VIDEO: Stanley Hauerwas: The local church as alternative to a culture of violence October 20, 2011

Hauerwas - WAR AND THE AMERICAN DIFFERENCEI recently finished reviewing Stanley Hauerwas’s newest book War and the American Difference: Theological Reflections on Violence and National Identity for Sojourners magazine.  I won’t rehash my whole review here, as it will be available in due time, but I will say that the most striking thing about the book was his turn toward the local church congregation in the third and final part, a direction in which his work has made gestures in the past, but has never gone as far as he does here.

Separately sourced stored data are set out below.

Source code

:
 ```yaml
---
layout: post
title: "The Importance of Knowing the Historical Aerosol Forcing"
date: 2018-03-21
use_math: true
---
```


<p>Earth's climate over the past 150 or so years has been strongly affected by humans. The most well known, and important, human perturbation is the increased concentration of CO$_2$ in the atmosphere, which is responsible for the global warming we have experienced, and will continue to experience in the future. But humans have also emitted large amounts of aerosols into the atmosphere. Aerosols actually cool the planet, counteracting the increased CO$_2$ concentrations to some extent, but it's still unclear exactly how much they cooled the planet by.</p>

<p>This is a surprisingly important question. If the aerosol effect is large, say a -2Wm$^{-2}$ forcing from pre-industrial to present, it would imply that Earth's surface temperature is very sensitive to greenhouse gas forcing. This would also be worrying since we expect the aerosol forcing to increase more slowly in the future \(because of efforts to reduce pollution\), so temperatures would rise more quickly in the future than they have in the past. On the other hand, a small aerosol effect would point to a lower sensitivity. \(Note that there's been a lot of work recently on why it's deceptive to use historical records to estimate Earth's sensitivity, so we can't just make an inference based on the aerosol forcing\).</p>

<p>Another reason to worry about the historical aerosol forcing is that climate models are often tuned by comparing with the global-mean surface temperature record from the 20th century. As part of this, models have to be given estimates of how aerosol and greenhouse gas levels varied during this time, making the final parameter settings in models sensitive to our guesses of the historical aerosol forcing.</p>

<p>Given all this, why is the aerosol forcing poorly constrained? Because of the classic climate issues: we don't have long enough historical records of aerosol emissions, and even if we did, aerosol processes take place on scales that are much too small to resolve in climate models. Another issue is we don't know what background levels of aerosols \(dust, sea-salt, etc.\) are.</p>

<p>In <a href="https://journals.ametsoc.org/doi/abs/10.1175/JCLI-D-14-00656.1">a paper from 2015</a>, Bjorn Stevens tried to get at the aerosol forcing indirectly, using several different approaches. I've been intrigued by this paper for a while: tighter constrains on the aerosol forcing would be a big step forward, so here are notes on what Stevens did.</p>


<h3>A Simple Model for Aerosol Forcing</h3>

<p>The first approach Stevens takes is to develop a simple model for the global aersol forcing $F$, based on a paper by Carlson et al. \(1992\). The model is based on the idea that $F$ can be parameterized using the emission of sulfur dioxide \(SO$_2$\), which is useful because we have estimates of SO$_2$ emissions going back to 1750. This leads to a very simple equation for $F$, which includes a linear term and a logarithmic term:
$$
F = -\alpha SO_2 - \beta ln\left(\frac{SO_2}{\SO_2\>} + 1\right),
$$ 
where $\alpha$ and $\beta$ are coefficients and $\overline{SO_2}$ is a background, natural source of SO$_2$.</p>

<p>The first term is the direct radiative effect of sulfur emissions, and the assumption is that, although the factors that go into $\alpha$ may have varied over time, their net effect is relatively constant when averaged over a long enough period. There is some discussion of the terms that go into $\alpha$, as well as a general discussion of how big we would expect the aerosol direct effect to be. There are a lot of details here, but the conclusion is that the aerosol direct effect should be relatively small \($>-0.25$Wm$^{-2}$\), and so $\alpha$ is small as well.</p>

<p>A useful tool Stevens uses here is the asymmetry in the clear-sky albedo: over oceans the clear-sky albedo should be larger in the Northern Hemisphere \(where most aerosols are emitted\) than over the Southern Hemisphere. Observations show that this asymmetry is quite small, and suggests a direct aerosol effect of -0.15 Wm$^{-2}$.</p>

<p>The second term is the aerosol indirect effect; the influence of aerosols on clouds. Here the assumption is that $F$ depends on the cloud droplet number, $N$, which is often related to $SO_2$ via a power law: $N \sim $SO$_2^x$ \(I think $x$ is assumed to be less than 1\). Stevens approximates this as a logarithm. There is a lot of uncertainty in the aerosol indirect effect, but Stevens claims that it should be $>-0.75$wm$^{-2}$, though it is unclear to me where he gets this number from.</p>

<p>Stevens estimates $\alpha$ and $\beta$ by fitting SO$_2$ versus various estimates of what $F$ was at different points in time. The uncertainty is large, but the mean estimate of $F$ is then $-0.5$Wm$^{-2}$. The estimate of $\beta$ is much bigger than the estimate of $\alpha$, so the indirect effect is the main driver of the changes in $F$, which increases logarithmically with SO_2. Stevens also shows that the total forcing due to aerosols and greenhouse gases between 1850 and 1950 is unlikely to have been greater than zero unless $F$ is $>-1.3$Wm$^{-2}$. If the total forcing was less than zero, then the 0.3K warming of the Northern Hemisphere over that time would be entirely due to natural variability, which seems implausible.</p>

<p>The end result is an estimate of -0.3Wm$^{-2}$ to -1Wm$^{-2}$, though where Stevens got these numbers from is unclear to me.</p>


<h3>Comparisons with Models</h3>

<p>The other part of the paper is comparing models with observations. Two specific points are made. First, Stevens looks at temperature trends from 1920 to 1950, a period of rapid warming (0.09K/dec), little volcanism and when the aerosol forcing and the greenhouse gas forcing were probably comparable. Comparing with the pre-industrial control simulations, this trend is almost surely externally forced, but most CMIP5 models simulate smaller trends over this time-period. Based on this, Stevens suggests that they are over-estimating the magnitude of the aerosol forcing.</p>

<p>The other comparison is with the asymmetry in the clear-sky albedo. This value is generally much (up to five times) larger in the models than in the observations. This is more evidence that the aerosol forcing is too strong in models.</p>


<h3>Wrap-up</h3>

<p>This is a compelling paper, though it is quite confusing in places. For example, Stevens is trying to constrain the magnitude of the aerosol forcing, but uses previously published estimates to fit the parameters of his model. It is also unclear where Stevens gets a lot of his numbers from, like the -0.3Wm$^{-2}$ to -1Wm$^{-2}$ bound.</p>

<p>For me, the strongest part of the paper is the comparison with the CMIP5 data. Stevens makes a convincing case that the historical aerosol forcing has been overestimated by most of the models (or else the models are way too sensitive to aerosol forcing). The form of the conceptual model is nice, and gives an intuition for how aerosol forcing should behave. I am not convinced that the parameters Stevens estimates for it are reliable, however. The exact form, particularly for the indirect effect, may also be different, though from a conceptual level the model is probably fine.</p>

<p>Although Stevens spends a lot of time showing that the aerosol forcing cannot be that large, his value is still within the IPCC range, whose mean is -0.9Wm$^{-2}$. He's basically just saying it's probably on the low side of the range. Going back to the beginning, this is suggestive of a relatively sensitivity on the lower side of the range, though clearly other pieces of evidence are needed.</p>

The finest essay in the collection, is entitled “A Particular Place,” and while I was writing my review I stumbled upon a video of the talk that Hauerwas gave at Cambridge, which would be polished into this essay in the book.  In this piece, Hauerwas drives home the point that:

[For John Howard Yoder,] the alternative to Constantinianism was not anti-Constantinianism, but locality and place.  According to Yoder, locality and place are the forms of communal life necessary to express the particularity of Jesus through the visibility of the church.  Only at the local level is the church able to engage in the discernment necessary to be prophetic.  The temptation to denounce “paganism” in general or to decry the “secularization” of culture as an inevitable process without doing the work necessary to specify what “pagan” or “secular” might mean in the concrete.  The church’s prophetic role in Yoder’s words must always be in “language as local and as timely as the abuses it critiques” (The Royal Priesthood, 250).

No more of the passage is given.